Please give back only the lines below from the one containing "This is great" to the one containing "Note that any", each repeated word for word, both ends included.

> _Entries provided_
==========
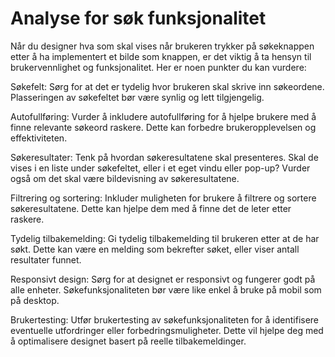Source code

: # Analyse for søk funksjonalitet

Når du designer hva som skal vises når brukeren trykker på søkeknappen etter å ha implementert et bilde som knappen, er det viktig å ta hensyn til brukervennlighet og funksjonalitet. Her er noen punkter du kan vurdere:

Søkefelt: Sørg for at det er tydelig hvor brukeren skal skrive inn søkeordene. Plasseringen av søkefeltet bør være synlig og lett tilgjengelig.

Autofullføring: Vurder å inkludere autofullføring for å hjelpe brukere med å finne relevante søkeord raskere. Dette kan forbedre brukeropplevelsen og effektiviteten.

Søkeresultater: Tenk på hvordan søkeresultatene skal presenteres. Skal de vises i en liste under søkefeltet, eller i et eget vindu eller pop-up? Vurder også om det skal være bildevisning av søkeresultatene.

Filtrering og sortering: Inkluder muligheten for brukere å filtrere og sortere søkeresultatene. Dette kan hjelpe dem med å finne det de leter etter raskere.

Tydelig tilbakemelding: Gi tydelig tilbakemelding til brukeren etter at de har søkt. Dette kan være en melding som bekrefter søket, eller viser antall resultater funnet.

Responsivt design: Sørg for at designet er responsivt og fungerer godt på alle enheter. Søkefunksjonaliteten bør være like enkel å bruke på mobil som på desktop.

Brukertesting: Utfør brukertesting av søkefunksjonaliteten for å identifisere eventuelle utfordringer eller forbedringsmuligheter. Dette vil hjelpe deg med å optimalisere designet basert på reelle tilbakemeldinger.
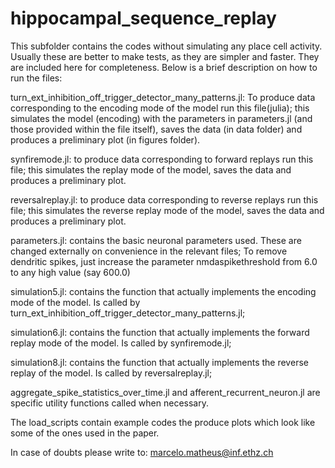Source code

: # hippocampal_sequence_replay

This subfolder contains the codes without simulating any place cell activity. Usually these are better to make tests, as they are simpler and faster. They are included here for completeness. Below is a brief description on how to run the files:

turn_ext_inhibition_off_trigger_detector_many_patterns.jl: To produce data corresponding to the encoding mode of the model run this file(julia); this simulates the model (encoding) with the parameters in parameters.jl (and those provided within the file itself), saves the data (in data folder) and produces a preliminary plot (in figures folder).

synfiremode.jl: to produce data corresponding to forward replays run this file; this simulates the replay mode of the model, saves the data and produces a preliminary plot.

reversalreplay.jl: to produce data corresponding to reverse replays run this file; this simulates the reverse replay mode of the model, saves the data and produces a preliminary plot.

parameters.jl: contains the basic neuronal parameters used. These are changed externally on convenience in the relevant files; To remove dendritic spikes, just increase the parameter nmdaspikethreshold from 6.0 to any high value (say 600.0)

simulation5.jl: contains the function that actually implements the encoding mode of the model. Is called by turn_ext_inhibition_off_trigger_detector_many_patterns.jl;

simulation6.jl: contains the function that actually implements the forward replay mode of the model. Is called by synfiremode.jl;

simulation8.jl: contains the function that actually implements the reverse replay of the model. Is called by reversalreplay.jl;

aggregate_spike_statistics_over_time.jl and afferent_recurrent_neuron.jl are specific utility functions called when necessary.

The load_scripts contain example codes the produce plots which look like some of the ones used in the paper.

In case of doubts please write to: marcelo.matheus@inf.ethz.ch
==========
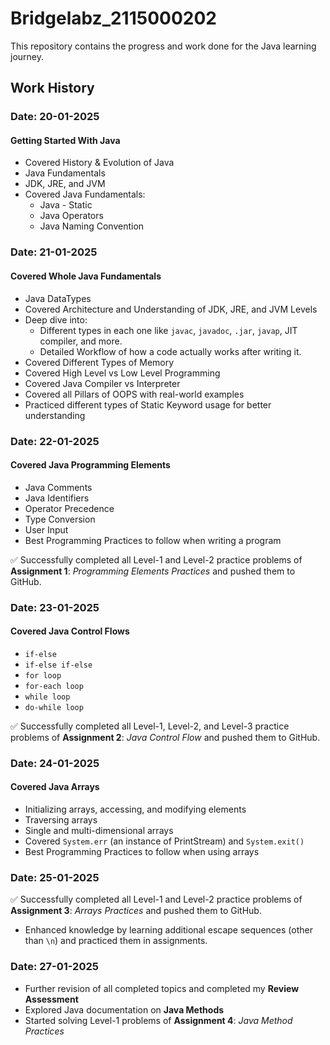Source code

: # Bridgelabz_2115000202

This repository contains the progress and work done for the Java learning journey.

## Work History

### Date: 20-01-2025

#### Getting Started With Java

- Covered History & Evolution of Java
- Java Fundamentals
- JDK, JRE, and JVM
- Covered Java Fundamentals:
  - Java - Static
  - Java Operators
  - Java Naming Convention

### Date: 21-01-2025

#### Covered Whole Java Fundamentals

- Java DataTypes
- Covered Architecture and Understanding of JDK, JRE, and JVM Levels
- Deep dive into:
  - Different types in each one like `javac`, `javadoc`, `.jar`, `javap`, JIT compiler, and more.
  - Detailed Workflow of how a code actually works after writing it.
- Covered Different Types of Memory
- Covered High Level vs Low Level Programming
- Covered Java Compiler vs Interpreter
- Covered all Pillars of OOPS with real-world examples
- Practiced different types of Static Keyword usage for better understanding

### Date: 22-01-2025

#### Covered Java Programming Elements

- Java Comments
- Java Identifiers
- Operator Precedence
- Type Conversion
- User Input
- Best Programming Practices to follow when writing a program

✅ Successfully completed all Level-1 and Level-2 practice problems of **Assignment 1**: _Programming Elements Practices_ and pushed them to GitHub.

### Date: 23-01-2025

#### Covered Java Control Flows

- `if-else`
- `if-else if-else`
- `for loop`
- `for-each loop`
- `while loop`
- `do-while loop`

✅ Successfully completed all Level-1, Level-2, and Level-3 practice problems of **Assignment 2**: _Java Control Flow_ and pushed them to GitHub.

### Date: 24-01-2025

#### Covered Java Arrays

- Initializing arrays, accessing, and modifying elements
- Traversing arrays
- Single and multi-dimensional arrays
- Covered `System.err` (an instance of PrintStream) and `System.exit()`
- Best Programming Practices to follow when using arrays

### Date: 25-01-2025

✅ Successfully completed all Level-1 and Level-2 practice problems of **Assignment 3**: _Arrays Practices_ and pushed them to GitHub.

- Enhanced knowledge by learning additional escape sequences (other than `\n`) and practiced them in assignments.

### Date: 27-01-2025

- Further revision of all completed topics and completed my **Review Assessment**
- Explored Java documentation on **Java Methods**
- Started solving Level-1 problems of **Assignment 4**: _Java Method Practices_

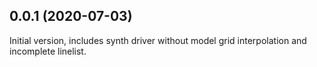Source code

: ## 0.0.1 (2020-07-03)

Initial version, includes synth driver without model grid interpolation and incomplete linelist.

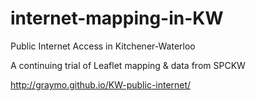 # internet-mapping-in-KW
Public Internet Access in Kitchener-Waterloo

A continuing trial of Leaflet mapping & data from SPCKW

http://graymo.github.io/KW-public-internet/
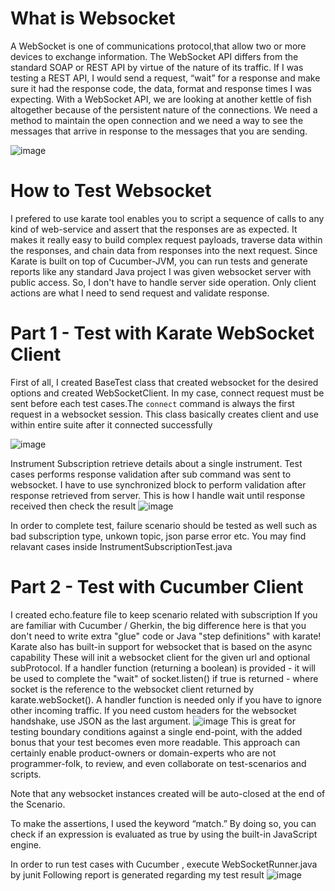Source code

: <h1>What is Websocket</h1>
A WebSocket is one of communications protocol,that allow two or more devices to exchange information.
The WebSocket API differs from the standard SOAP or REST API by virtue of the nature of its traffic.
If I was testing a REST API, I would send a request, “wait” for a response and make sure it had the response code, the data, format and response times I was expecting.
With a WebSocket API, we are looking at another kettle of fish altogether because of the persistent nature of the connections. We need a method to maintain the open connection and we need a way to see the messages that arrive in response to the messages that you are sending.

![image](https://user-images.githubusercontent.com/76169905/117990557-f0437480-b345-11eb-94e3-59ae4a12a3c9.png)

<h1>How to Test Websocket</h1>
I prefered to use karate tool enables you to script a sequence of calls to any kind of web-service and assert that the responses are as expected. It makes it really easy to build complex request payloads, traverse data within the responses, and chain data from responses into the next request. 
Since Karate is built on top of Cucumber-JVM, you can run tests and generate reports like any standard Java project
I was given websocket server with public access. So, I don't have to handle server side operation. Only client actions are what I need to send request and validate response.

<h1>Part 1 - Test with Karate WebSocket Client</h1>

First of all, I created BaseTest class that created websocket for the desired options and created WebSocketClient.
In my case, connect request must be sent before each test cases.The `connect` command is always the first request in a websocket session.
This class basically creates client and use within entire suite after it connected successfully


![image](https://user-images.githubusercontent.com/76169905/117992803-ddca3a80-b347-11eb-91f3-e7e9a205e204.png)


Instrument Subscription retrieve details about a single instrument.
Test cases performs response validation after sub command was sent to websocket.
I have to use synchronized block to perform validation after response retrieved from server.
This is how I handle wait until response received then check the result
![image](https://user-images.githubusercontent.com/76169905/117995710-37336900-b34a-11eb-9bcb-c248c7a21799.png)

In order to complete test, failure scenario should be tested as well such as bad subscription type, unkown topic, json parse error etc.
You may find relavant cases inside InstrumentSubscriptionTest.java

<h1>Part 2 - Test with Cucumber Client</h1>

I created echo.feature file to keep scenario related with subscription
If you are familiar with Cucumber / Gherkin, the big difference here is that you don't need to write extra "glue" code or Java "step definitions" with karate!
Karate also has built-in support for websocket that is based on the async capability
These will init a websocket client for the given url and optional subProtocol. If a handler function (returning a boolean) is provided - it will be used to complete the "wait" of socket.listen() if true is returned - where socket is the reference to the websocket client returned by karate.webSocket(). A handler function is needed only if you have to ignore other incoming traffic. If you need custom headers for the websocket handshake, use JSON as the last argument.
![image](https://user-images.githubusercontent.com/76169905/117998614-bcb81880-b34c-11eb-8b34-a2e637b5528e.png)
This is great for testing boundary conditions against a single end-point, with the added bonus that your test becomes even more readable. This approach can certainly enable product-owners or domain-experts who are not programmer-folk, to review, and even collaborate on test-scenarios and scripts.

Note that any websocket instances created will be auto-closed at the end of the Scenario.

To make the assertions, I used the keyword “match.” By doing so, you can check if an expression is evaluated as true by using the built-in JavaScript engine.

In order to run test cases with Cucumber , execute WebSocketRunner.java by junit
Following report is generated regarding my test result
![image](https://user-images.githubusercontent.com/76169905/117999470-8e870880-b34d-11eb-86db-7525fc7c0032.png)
==========
> _Expected answer_
This is great for testing boundary conditions against a single end-point, with the added bonus that your test becomes even more readable. This approach can certainly enable product-owners or domain-experts who are not programmer-folk, to review, and even collaborate on test-scenarios and scripts.

Note that any websocket instances created will be auto-closed at the end of the Scenario.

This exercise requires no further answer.